Hutan Sumur Windu merupakan kawasan hutan yang terpisah dari tingkat lanskap hutan yang lebih luas di luar kawasan perkebunan yaitu hutan lindung
milik PERHUTANI. Hutan Sumur Windu adalah habitat yang terfragmentasi. Fragmentasi habitat dapat memperkecil potensi suatu spesies untuk menyebar
dan kolonisasi. Banyak spesies burung pada daerah pedalaman hutan tidak dapat menyeberangi daerah terbuka karena adanya bahaya dimakan pemangsa
Primarck, 1998. Fragmentasi juga berakibat pada pengurangan jelajah dari hewan asli.

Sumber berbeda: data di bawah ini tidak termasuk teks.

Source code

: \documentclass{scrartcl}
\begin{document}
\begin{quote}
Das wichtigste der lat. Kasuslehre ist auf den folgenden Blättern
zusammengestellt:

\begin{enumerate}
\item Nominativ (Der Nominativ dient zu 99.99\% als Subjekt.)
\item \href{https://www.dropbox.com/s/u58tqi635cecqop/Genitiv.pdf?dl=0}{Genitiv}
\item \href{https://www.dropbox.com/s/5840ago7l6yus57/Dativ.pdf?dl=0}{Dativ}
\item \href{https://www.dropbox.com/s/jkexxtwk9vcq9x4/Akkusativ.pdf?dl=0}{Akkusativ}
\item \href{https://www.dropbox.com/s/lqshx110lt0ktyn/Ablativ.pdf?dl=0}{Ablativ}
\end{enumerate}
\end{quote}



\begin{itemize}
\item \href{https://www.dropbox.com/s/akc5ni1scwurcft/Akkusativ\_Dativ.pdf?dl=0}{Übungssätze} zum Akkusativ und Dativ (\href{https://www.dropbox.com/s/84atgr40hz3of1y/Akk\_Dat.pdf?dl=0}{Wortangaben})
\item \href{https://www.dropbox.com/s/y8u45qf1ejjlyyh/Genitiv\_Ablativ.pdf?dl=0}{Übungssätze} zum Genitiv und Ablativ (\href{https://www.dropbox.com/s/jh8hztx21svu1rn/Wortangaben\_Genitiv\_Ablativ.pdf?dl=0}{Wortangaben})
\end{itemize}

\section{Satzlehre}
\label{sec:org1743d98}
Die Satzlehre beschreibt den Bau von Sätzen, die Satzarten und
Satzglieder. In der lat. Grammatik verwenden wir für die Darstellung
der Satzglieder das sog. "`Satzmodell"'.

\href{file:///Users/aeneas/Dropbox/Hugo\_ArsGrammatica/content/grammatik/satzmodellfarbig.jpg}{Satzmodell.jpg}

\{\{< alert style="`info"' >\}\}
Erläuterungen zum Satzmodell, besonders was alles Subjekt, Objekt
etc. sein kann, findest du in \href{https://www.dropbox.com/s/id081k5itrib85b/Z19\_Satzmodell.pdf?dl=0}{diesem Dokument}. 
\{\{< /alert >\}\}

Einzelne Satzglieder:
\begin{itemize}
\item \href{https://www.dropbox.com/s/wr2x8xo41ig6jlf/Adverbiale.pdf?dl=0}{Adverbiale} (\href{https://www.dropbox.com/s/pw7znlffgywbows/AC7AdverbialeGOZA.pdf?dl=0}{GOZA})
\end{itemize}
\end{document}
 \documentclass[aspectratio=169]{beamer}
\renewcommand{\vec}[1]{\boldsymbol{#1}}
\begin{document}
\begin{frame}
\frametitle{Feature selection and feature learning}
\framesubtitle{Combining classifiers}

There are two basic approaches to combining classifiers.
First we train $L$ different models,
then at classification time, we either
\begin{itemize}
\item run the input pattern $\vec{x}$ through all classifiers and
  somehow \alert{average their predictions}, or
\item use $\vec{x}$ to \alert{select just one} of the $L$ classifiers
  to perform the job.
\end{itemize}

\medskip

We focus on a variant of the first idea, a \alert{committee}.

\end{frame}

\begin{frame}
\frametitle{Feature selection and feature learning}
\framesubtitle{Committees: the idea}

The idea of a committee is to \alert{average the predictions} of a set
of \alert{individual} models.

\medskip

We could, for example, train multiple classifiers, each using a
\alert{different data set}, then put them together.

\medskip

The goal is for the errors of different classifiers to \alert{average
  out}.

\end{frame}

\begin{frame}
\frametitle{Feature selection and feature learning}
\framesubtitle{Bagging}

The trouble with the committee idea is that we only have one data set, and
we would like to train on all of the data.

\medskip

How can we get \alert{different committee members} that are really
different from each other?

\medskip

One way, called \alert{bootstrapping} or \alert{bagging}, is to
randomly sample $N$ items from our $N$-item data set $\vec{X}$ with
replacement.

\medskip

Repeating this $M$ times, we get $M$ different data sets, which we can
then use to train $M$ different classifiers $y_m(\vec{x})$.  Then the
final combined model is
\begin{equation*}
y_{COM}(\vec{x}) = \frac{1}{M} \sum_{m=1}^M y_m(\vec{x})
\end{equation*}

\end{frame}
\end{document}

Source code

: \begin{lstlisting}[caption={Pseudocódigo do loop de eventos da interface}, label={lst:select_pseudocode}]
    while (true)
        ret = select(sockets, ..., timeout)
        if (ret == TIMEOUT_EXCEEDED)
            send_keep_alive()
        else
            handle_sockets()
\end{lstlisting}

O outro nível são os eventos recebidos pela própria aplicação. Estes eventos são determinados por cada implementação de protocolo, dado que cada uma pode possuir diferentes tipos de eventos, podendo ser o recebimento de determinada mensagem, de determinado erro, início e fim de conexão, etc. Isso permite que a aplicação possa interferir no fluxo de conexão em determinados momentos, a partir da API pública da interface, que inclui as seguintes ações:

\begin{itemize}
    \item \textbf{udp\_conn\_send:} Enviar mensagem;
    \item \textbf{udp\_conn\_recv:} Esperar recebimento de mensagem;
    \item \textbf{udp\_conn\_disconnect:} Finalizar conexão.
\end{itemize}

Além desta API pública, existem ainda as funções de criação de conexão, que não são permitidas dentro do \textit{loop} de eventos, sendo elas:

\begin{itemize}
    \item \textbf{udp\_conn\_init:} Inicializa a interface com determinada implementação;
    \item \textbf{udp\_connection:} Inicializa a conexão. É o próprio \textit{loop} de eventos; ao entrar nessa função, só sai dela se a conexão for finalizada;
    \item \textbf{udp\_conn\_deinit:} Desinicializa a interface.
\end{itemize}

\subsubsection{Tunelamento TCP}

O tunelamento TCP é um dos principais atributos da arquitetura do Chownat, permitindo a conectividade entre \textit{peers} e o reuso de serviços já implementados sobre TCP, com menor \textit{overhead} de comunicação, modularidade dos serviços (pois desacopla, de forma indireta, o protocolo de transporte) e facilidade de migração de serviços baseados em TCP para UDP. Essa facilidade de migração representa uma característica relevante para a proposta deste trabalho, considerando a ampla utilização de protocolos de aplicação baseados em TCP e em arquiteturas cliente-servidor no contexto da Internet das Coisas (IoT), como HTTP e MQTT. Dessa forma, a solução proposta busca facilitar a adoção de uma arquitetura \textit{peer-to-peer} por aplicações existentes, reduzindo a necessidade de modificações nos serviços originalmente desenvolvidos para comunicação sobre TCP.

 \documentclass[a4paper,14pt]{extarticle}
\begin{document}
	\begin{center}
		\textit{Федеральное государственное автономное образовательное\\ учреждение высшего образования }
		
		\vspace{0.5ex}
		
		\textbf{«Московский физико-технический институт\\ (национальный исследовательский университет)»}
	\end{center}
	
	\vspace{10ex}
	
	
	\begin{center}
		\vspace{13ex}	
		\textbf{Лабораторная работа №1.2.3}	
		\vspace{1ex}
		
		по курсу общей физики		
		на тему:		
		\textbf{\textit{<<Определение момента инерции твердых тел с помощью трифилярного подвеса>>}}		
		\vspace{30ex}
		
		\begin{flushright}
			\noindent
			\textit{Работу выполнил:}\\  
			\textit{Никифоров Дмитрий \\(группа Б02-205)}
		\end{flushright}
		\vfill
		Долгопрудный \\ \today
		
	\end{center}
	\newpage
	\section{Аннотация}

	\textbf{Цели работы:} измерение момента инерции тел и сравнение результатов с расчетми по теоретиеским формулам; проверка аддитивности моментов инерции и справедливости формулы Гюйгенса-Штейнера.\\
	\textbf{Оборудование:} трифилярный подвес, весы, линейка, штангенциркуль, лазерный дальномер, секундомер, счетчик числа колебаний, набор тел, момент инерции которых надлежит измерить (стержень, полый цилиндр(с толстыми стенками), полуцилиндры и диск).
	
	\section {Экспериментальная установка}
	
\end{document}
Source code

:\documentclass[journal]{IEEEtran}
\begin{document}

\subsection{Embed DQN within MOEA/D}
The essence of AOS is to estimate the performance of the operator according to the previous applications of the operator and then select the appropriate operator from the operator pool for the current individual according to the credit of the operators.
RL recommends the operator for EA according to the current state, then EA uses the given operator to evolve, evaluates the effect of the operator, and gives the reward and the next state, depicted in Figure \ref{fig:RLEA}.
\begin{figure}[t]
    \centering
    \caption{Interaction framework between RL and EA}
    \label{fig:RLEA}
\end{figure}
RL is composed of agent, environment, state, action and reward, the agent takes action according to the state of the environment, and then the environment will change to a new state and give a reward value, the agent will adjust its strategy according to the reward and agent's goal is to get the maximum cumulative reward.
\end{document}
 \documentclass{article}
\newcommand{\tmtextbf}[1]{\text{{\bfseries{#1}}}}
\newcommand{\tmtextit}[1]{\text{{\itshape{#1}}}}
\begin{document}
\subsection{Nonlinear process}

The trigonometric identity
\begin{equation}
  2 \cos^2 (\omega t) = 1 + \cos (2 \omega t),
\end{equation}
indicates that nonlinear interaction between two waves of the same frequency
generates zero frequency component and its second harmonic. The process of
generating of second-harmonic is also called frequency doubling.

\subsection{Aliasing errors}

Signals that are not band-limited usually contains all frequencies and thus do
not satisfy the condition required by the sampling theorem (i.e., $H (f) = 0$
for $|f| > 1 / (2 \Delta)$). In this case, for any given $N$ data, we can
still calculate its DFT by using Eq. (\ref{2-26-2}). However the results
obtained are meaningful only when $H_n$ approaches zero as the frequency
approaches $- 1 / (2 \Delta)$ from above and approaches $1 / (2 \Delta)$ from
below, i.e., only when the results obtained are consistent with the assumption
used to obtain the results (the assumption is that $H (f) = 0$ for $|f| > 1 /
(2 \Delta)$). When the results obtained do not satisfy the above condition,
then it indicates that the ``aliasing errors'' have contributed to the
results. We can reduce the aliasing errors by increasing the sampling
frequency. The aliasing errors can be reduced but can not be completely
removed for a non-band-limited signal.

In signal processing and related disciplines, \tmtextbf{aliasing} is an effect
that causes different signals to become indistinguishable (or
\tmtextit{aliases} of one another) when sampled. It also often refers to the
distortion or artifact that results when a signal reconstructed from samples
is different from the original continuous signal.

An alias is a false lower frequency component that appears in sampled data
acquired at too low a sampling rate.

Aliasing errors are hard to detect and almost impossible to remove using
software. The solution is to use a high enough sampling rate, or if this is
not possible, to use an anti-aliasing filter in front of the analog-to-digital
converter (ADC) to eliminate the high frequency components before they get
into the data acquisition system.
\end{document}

Teori “biogeografi pulau” menjelaskan hubungan antara luas area dengan jumlah spesies. Menurut Primarck 1998, diasumsikan bahwa penyempitan
habitat alami pada suatu pulau yang memiliki sejumlah spesies akan menyebabkan berkurangnya
jumlah spesies-spesiesnya. Hutan
yang terfragmentasi adalah sebuah pulau yang dikelilingi oleh lautan habitat rusak
atau habitat budidaya. Hutan sumur windu perlu dilindungi agar spesies- spesies burung dan vegetasi yang dilindungi disana tidak mengalami
kepunahan. Hutan Sumur Windu terdapat spesies vegetasi yang hampir sama dengan
yang ada di hutan Danyang, misalnya : Orophea sp1, Bischofia javanica Bl., Antidesma mentanum Bl., Macaranga gigantea, Heritria litoralis dan
sebagainya Lampiran 2 dan 3. Dilihat dari spesies kunci yang ada, di hutan Sumur Windu memiliki spesies kunci yang hampir sama dengan di hutan
Danyang yaitu Aceros undulatus Julang emas, Spilornis cheela Elang ular bido, Pavo muticus Merak hijau, Megalaima javensis Takur tulung
tumpuk dan Arachnotera affinis Pijantung gunung sehingga dapat dinyatakan sebagai HCV 2 karena hutan Sumur Windu merupakan bagian
integral dari hutan dengan tingkat lanskap yang luas.